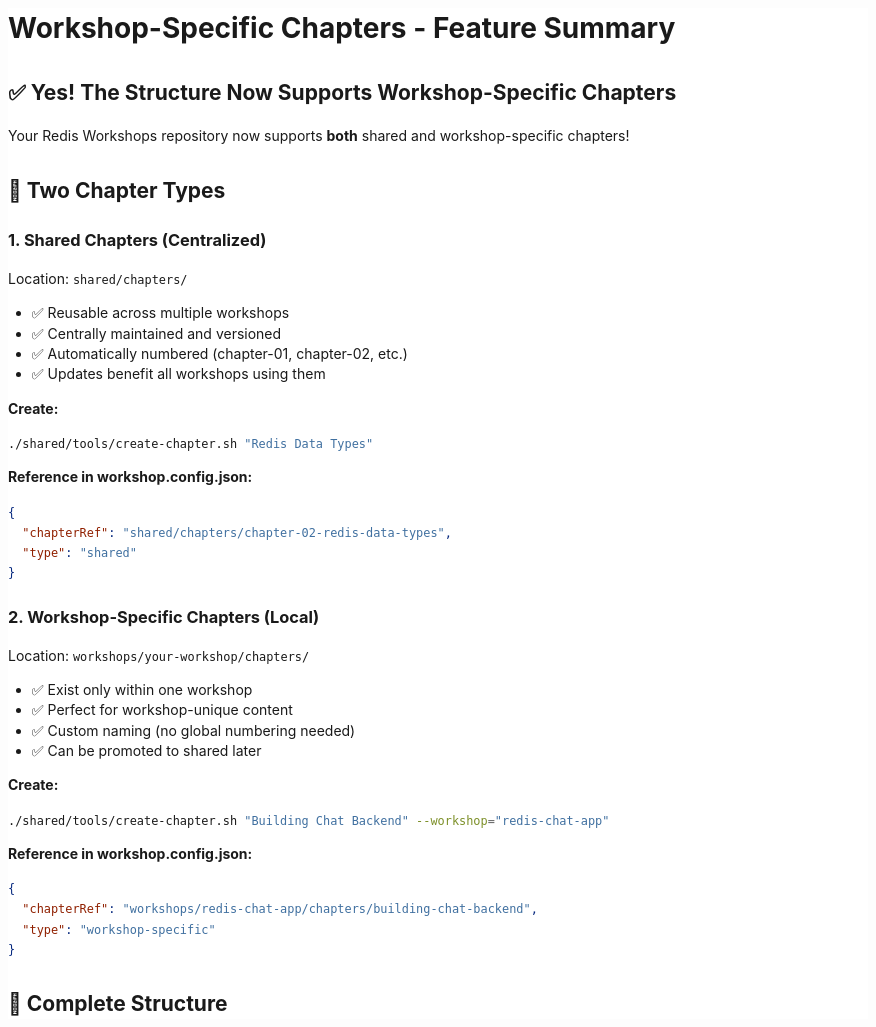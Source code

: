 # Workshop-Specific Chapters - Feature Summary

## ✅ Yes! The Structure Now Supports Workshop-Specific Chapters

Your Redis Workshops repository now supports **both** shared and workshop-specific chapters!

## 🎯 Two Chapter Types

### 1. Shared Chapters (Centralized)
Location: `shared/chapters/`
- ✅ Reusable across multiple workshops
- ✅ Centrally maintained and versioned
- ✅ Automatically numbered (chapter-01, chapter-02, etc.)
- ✅ Updates benefit all workshops using them

**Create:** 
```bash
./shared/tools/create-chapter.sh "Redis Data Types"
```

**Reference in workshop.config.json:**
```json
{
  "chapterRef": "shared/chapters/chapter-02-redis-data-types",
  "type": "shared"
}
```

### 2. Workshop-Specific Chapters (Local)
Location: `workshops/your-workshop/chapters/`
- ✅ Exist only within one workshop
- ✅ Perfect for workshop-unique content
- ✅ Custom naming (no global numbering needed)
- ✅ Can be promoted to shared later

**Create:**
```bash
./shared/tools/create-chapter.sh "Building Chat Backend" --workshop="redis-chat-app"
```

**Reference in workshop.config.json:**
```json
{
  "chapterRef": "workshops/redis-chat-app/chapters/building-chat-backend",
  "type": "workshop-specific"
}
```

## 📁 Complete Structure
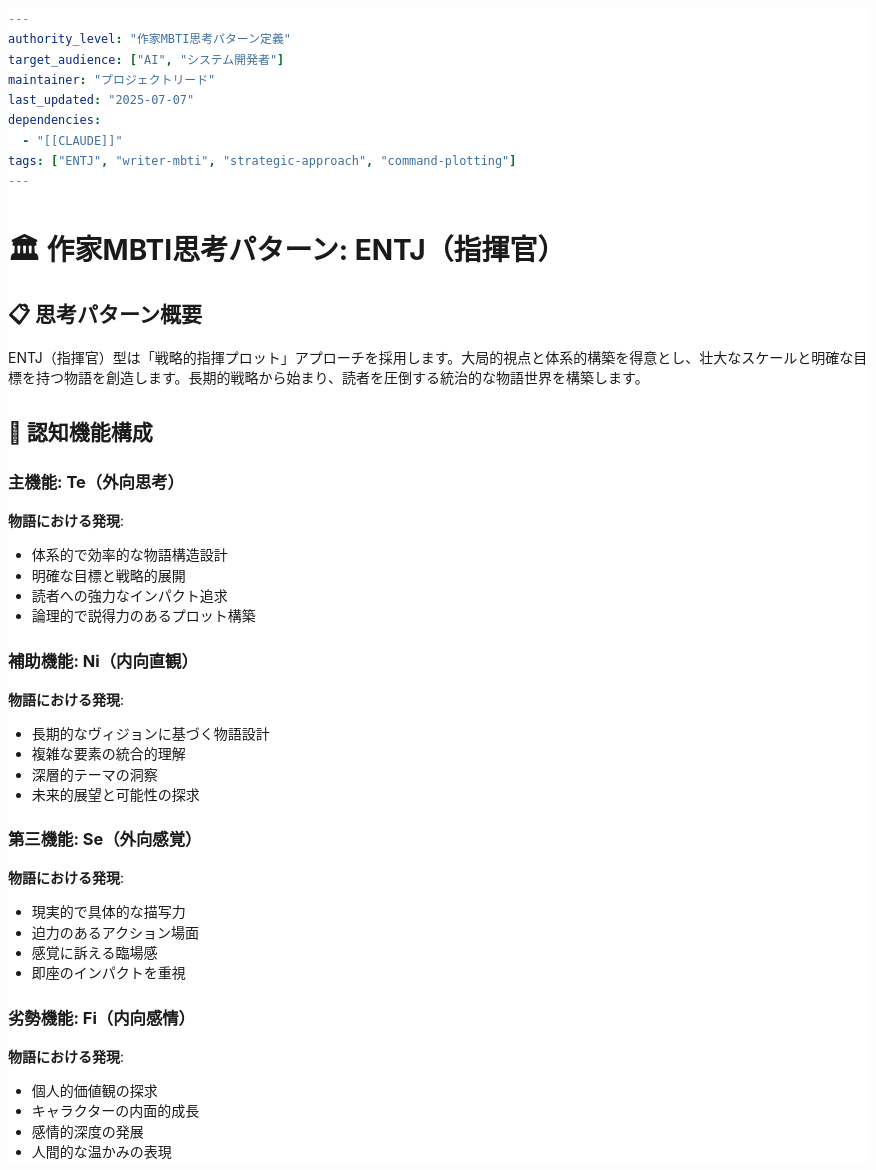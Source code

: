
 ```yaml
---
authority_level: "作家MBTI思考パターン定義"
target_audience: ["AI", "システム開発者"]
maintainer: "プロジェクトリード"
last_updated: "2025-07-07"
dependencies:
  - "[[CLAUDE]]"
tags: ["ENTJ", "writer-mbti", "strategic-approach", "command-plotting"]
---
```


# 🏛️ 作家MBTI思考パターン: ENTJ（指揮官）

## 📋 思考パターン概要

ENTJ（指揮官）型は「戦略的指揮プロット」アプローチを採用します。大局的視点と体系的構築を得意とし、壮大なスケールと明確な目標を持つ物語を創造します。長期的戦略から始まり、読者を圧倒する統治的な物語世界を構築します。

## 🧠 認知機能構成

### 主機能: Te（外向思考）
**物語における発現**:
- 体系的で効率的な物語構造設計
- 明確な目標と戦略的展開
- 読者への強力なインパクト追求
- 論理的で説得力のあるプロット構築

### 補助機能: Ni（内向直観）
**物語における発現**:
- 長期的なヴィジョンに基づく物語設計
- 複雑な要素の統合的理解
- 深層的テーマの洞察
- 未来的展望と可能性の探求

### 第三機能: Se（外向感覚）
**物語における発現**:
- 現実的で具体的な描写力
- 迫力のあるアクション場面
- 感覚に訴える臨場感
- 即座のインパクトを重視

### 劣勢機能: Fi（内向感情）
**物語における発現**:
- 個人的価値観の探求
- キャラクターの内面的成長
- 感情的深度の発展
- 人間的な温かみの表現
· · · · ·
Task goal:
Above are the records; report each line in them that includes the word "Location".

Response area:
Location: `shared/chapters/`
Location: `workshops/your-workshop/chapters/`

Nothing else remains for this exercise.